→ **Exercise details**
Repeat the entries that appear below, exactly as they are given.

★ ★ ★

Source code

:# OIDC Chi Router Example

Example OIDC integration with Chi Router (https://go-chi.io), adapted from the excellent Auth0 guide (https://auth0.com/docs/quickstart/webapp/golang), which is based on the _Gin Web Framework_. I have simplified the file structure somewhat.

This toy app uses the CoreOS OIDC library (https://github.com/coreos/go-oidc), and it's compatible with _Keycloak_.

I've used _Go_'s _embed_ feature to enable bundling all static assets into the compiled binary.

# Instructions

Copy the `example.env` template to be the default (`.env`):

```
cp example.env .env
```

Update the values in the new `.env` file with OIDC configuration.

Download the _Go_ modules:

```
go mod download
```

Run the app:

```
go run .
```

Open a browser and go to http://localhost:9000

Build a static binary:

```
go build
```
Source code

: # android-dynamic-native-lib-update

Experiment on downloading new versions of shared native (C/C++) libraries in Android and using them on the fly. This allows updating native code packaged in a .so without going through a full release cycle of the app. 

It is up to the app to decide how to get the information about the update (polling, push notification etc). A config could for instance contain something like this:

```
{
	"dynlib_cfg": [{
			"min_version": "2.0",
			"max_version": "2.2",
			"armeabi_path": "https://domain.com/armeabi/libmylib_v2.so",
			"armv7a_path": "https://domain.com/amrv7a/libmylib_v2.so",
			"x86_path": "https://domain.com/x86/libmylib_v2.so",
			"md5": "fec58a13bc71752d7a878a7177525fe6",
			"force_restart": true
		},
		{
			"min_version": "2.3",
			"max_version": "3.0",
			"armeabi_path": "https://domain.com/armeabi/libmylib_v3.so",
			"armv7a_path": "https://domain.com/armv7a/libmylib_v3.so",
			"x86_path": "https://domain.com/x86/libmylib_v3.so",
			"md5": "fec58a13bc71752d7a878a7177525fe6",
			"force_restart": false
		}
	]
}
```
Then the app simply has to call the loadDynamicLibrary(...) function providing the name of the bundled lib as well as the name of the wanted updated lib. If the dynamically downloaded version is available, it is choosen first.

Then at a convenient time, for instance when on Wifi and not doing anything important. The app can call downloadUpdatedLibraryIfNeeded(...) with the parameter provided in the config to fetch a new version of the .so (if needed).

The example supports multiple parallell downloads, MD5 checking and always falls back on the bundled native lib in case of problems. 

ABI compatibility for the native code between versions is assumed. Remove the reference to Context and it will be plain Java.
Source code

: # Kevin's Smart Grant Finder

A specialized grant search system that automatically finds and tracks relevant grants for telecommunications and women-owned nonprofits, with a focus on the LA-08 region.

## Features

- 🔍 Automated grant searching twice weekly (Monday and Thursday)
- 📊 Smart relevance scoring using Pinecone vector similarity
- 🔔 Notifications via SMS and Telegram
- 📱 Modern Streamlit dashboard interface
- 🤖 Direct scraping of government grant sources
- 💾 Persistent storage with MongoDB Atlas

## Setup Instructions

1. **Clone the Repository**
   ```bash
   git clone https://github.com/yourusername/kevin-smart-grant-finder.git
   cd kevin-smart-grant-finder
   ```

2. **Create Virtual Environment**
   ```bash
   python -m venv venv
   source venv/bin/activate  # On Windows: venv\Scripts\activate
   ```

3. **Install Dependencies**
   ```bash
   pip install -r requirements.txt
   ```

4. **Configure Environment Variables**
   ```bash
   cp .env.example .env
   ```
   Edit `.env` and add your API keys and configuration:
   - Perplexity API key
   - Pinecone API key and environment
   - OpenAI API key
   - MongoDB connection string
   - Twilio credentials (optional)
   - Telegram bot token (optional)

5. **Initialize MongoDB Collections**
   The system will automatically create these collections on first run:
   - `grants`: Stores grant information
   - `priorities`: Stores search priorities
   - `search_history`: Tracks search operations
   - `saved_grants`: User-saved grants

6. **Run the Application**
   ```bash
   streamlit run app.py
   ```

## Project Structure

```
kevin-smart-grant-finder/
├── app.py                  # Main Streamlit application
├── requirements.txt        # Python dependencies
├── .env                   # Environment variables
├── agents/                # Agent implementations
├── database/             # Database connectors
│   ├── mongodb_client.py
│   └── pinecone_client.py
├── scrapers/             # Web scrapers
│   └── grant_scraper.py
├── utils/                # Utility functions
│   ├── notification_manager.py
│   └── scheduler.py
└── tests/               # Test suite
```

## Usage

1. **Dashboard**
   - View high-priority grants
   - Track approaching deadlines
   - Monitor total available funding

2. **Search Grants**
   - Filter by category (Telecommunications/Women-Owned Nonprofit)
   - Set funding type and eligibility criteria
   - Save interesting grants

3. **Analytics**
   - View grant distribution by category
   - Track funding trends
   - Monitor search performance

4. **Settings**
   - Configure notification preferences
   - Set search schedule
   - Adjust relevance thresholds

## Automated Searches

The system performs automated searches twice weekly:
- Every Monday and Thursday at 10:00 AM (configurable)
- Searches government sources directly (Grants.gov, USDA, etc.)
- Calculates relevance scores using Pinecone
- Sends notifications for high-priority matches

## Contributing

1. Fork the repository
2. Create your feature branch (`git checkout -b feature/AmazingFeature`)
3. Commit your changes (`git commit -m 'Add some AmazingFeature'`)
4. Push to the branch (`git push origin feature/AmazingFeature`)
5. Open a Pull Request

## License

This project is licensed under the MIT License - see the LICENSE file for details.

★ ★ ★

→ **Your solution**
Source code

:# OIDC Chi Router Example

Example OIDC integration with Chi Router (https://go-chi.io), adapted from the excellent Auth0 guide (https://auth0.com/docs/quickstart/webapp/golang), which is based on the _Gin Web Framework_. I have simplified the file structure somewhat.

This toy app uses the CoreOS OIDC library (https://github.com/coreos/go-oidc), and it's compatible with _Keycloak_.

I've used _Go_'s _embed_ feature to enable bundling all static assets into the compiled binary.

# Instructions

Copy the `example.env` template to be the default (`.env`):

```
cp example.env .env
```

Update the values in the new `.env` file with OIDC configuration.

Download the _Go_ modules:

```
go mod download
```

Run the app:

```
go run .
```

Open a browser and go to http://localhost:9000

Build a static binary:

```
go build
```
Source code

: # android-dynamic-native-lib-update

Experiment on downloading new versions of shared native (C/C++) libraries in Android and using them on the fly. This allows updating native code packaged in a .so without going through a full release cycle of the app. 

It is up to the app to decide how to get the information about the update (polling, push notification etc). A config could for instance contain something like this:

```
{
	"dynlib_cfg": [{
			"min_version": "2.0",
			"max_version": "2.2",
			"armeabi_path": "https://domain.com/armeabi/libmylib_v2.so",
			"armv7a_path": "https://domain.com/amrv7a/libmylib_v2.so",
			"x86_path": "https://domain.com/x86/libmylib_v2.so",
			"md5": "fec58a13bc71752d7a878a7177525fe6",
			"force_restart": true
		},
		{
			"min_version": "2.3",
			"max_version": "3.0",
			"armeabi_path": "https://domain.com/armeabi/libmylib_v3.so",
			"armv7a_path": "https://domain.com/armv7a/libmylib_v3.so",
			"x86_path": "https://domain.com/x86/libmylib_v3.so",
			"md5": "fec58a13bc71752d7a878a7177525fe6",
			"force_restart": false
		}
	]
}
```
Then the app simply has to call the loadDynamicLibrary(...) function providing the name of the bundled lib as well as the name of the wanted updated lib. If the dynamically downloaded version is available, it is choosen first.

Then at a convenient time, for instance when on Wifi and not doing anything important. The app can call downloadUpdatedLibraryIfNeeded(...) with the parameter provided in the config to fetch a new version of the .so (if needed).

The example supports multiple parallell downloads, MD5 checking and always falls back on the bundled native lib in case of problems. 

ABI compatibility for the native code between versions is assumed. Remove the reference to Context and it will be plain Java.
Source code

: # Kevin's Smart Grant Finder

A specialized grant search system that automatically finds and tracks relevant grants for telecommunications and women-owned nonprofits, with a focus on the LA-08 region.

## Features

- 🔍 Automated grant searching twice weekly (Monday and Thursday)
- 📊 Smart relevance scoring using Pinecone vector similarity
- 🔔 Notifications via SMS and Telegram
- 📱 Modern Streamlit dashboard interface
- 🤖 Direct scraping of government grant sources
- 💾 Persistent storage with MongoDB Atlas

## Setup Instructions

1. **Clone the Repository**
   ```bash
   git clone https://github.com/yourusername/kevin-smart-grant-finder.git
   cd kevin-smart-grant-finder
   ```

2. **Create Virtual Environment**
   ```bash
   python -m venv venv
   source venv/bin/activate  # On Windows: venv\Scripts\activate
   ```

3. **Install Dependencies**
   ```bash
   pip install -r requirements.txt
   ```

4. **Configure Environment Variables**
   ```bash
   cp .env.example .env
   ```
   Edit `.env` and add your API keys and configuration:
   - Perplexity API key
   - Pinecone API key and environment
   - OpenAI API key
   - MongoDB connection string
   - Twilio credentials (optional)
   - Telegram bot token (optional)

5. **Initialize MongoDB Collections**
   The system will automatically create these collections on first run:
   - `grants`: Stores grant information
   - `priorities`: Stores search priorities
   - `search_history`: Tracks search operations
   - `saved_grants`: User-saved grants

6. **Run the Application**
   ```bash
   streamlit run app.py
   ```

## Project Structure

```
kevin-smart-grant-finder/
├── app.py                  # Main Streamlit application
├── requirements.txt        # Python dependencies
├── .env                   # Environment variables
├── agents/                # Agent implementations
├── database/             # Database connectors
│   ├── mongodb_client.py
│   └── pinecone_client.py
├── scrapers/             # Web scrapers
│   └── grant_scraper.py
├── utils/                # Utility functions
│   ├── notification_manager.py
│   └── scheduler.py
└── tests/               # Test suite
```

## Usage

1. **Dashboard**
   - View high-priority grants
   - Track approaching deadlines
   - Monitor total available funding

2. **Search Grants**
   - Filter by category (Telecommunications/Women-Owned Nonprofit)
   - Set funding type and eligibility criteria
   - Save interesting grants

3. **Analytics**
   - View grant distribution by category
   - Track funding trends
   - Monitor search performance

4. **Settings**
   - Configure notification preferences
   - Set search schedule
   - Adjust relevance thresholds

## Automated Searches

The system performs automated searches twice weekly:
- Every Monday and Thursday at 10:00 AM (configurable)
- Searches government sources directly (Grants.gov, USDA, etc.)
- Calculates relevance scores using Pinecone
- Sends notifications for high-priority matches

## Contributing

1. Fork the repository
2. Create your feature branch (`git checkout -b feature/AmazingFeature`)
3. Commit your changes (`git commit -m 'Add some AmazingFeature'`)
4. Push to the branch (`git push origin feature/AmazingFeature`)
5. Open a Pull Request

## License

This project is licensed under the MIT License - see the LICENSE file for details.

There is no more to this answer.